• **Work instructions**
Please copy the data shown below, word for word.

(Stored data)
══════════

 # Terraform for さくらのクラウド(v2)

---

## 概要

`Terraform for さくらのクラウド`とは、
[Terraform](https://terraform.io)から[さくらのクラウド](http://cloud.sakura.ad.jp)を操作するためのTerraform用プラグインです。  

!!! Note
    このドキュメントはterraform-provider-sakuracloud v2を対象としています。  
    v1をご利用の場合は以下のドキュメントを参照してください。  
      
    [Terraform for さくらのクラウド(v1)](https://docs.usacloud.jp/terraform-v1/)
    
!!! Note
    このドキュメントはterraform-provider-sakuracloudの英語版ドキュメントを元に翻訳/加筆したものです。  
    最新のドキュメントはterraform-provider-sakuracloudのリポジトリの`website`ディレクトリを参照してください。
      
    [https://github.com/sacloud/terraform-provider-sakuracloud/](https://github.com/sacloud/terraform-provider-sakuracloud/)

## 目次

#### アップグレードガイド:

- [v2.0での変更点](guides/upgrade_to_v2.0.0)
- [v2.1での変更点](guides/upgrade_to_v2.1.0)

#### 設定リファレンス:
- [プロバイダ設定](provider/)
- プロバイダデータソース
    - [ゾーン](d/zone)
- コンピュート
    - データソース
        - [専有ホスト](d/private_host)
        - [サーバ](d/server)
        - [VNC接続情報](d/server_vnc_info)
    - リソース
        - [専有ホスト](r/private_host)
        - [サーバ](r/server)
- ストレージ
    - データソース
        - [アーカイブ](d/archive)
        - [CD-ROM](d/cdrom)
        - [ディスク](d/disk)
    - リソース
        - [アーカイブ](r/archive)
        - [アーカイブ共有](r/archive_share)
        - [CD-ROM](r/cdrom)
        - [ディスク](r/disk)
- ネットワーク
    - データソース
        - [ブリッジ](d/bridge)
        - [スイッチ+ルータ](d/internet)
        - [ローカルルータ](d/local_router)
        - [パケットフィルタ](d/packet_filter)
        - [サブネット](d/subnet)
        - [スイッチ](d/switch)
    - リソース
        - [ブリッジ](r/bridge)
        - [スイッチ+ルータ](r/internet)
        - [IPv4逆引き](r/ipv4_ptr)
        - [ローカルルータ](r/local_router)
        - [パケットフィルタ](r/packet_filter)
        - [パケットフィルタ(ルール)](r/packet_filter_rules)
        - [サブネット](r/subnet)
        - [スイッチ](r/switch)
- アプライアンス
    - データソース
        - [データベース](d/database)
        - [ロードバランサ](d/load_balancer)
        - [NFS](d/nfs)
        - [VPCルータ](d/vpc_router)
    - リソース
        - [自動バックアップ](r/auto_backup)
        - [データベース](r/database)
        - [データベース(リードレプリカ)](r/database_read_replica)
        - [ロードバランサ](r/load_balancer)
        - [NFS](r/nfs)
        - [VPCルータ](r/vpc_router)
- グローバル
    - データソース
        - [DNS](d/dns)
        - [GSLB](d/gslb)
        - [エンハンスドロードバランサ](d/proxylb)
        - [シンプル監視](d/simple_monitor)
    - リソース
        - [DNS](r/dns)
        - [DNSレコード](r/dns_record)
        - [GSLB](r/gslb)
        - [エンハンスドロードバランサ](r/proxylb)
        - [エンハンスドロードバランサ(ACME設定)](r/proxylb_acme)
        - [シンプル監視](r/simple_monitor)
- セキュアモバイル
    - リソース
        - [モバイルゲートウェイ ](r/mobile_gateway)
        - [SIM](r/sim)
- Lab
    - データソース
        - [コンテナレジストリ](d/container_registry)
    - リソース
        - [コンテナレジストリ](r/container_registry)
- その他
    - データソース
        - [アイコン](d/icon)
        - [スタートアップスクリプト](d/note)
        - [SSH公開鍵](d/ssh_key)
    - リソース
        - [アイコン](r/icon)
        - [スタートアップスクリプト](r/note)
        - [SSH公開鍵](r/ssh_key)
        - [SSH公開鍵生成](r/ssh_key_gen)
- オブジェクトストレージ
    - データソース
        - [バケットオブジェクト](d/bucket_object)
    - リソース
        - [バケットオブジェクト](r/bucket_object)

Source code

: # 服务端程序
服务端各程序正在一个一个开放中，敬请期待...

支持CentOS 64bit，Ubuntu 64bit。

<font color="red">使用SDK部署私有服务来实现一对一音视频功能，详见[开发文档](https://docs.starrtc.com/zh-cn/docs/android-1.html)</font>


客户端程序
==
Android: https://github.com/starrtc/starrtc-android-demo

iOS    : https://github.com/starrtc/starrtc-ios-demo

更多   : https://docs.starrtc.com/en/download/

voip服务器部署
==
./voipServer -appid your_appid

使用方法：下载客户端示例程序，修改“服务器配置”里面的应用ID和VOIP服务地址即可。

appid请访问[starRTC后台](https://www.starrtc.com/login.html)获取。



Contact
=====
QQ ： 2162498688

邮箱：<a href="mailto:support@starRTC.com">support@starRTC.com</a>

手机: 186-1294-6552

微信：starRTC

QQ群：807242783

══════════

• **Answer to the exercise**
 # Terraform for さくらのクラウド(v2)

---

## 概要

`Terraform for さくらのクラウド`とは、
[Terraform](https://terraform.io)から[さくらのクラウド](http://cloud.sakura.ad.jp)を操作するためのTerraform用プラグインです。  

!!! Note
    このドキュメントはterraform-provider-sakuracloud v2を対象としています。  
    v1をご利用の場合は以下のドキュメントを参照してください。  
      
    [Terraform for さくらのクラウド(v1)](https://docs.usacloud.jp/terraform-v1/)
    
!!! Note
    このドキュメントはterraform-provider-sakuracloudの英語版ドキュメントを元に翻訳/加筆したものです。  
    最新のドキュメントはterraform-provider-sakuracloudのリポジトリの`website`ディレクトリを参照してください。
      
    [https://github.com/sacloud/terraform-provider-sakuracloud/](https://github.com/sacloud/terraform-provider-sakuracloud/)

## 目次

#### アップグレードガイド:

- [v2.0での変更点](guides/upgrade_to_v2.0.0)
- [v2.1での変更点](guides/upgrade_to_v2.1.0)

#### 設定リファレンス:
- [プロバイダ設定](provider/)
- プロバイダデータソース
    - [ゾーン](d/zone)
- コンピュート
    - データソース
        - [専有ホスト](d/private_host)
        - [サーバ](d/server)
        - [VNC接続情報](d/server_vnc_info)
    - リソース
        - [専有ホスト](r/private_host)
        - [サーバ](r/server)
- ストレージ
    - データソース
        - [アーカイブ](d/archive)
        - [CD-ROM](d/cdrom)
        - [ディスク](d/disk)
    - リソース
        - [アーカイブ](r/archive)
        - [アーカイブ共有](r/archive_share)
        - [CD-ROM](r/cdrom)
        - [ディスク](r/disk)
- ネットワーク
    - データソース
        - [ブリッジ](d/bridge)
        - [スイッチ+ルータ](d/internet)
        - [ローカルルータ](d/local_router)
        - [パケットフィルタ](d/packet_filter)
        - [サブネット](d/subnet)
        - [スイッチ](d/switch)
    - リソース
        - [ブリッジ](r/bridge)
        - [スイッチ+ルータ](r/internet)
        - [IPv4逆引き](r/ipv4_ptr)
        - [ローカルルータ](r/local_router)
        - [パケットフィルタ](r/packet_filter)
        - [パケットフィルタ(ルール)](r/packet_filter_rules)
        - [サブネット](r/subnet)
        - [スイッチ](r/switch)
- アプライアンス
    - データソース
        - [データベース](d/database)
        - [ロードバランサ](d/load_balancer)
        - [NFS](d/nfs)
        - [VPCルータ](d/vpc_router)
    - リソース
        - [自動バックアップ](r/auto_backup)
        - [データベース](r/database)
        - [データベース(リードレプリカ)](r/database_read_replica)
        - [ロードバランサ](r/load_balancer)
        - [NFS](r/nfs)
        - [VPCルータ](r/vpc_router)
- グローバル
    - データソース
        - [DNS](d/dns)
        - [GSLB](d/gslb)
        - [エンハンスドロードバランサ](d/proxylb)
        - [シンプル監視](d/simple_monitor)
    - リソース
        - [DNS](r/dns)
        - [DNSレコード](r/dns_record)
        - [GSLB](r/gslb)
        - [エンハンスドロードバランサ](r/proxylb)
        - [エンハンスドロードバランサ(ACME設定)](r/proxylb_acme)
        - [シンプル監視](r/simple_monitor)
- セキュアモバイル
    - リソース
        - [モバイルゲートウェイ ](r/mobile_gateway)
        - [SIM](r/sim)
- Lab
    - データソース
        - [コンテナレジストリ](d/container_registry)
    - リソース
        - [コンテナレジストリ](r/container_registry)
- その他
    - データソース
        - [アイコン](d/icon)
        - [スタートアップスクリプト](d/note)
        - [SSH公開鍵](d/ssh_key)
    - リソース
        - [アイコン](r/icon)
        - [スタートアップスクリプト](r/note)
        - [SSH公開鍵](r/ssh_key)
        - [SSH公開鍵生成](r/ssh_key_gen)
- オブジェクトストレージ
    - データソース
        - [バケットオブジェクト](d/bucket_object)
    - リソース
        - [バケットオブジェクト](r/bucket_object)

Source code

: # 服务端程序
服务端各程序正在一个一个开放中，敬请期待...

支持CentOS 64bit，Ubuntu 64bit。

<font color="red">使用SDK部署私有服务来实现一对一音视频功能，详见[开发文档](https://docs.starrtc.com/zh-cn/docs/android-1.html)</font>


客户端程序
==
Android: https://github.com/starrtc/starrtc-android-demo

iOS    : https://github.com/starrtc/starrtc-ios-demo

更多   : https://docs.starrtc.com/en/download/

voip服务器部署
==
./voipServer -appid your_appid

使用方法：下载客户端示例程序，修改“服务器配置”里面的应用ID和VOIP服务地址即可。

appid请访问[starRTC后台](https://www.starrtc.com/login.html)获取。



Contact
=====
QQ ： 2162498688

邮箱：<a href="mailto:support@starRTC.com">support@starRTC.com</a>

手机: 186-1294-6552

微信：starRTC

QQ群：807242783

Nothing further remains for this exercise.